### What you have to do
From the line containing "management features work**" to the end of the entries, return every line exactly, both ends included, and add nothing.

### Data
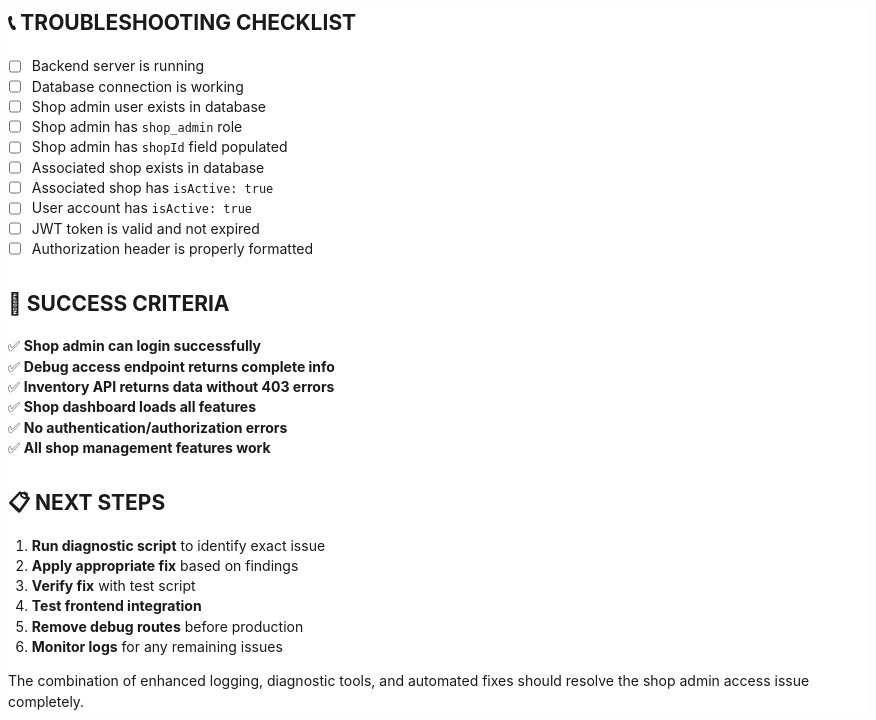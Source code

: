 ## **📞 TROUBLESHOOTING CHECKLIST**

- [ ] Backend server is running
- [ ] Database connection is working
- [ ] Shop admin user exists in database
- [ ] Shop admin has `shop_admin` role
- [ ] Shop admin has `shopId` field populated
- [ ] Associated shop exists in database
- [ ] Associated shop has `isActive: true`
- [ ] User account has `isActive: true`
- [ ] JWT token is valid and not expired
- [ ] Authorization header is properly formatted

## **🎉 SUCCESS CRITERIA**

✅ **Shop admin can login successfully**  
✅ **Debug access endpoint returns complete info**  
✅ **Inventory API returns data without 403 errors**  
✅ **Shop dashboard loads all features**  
✅ **No authentication/authorization errors**  
✅ **All shop management features work**

## **📋 NEXT STEPS**

1. **Run diagnostic script** to identify exact issue
2. **Apply appropriate fix** based on findings
3. **Verify fix** with test script
4. **Test frontend integration** 
5. **Remove debug routes** before production
6. **Monitor logs** for any remaining issues

The combination of enhanced logging, diagnostic tools, and automated fixes should resolve the shop admin access issue completely.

### Written solution
✅ **All shop management features work**

## **📋 NEXT STEPS**

1. **Run diagnostic script** to identify exact issue
2. **Apply appropriate fix** based on findings
3. **Verify fix** with test script
4. **Test frontend integration** 
5. **Remove debug routes** before production
6. **Monitor logs** for any remaining issues

The combination of enhanced logging, diagnostic tools, and automated fixes should resolve the shop admin access issue completely.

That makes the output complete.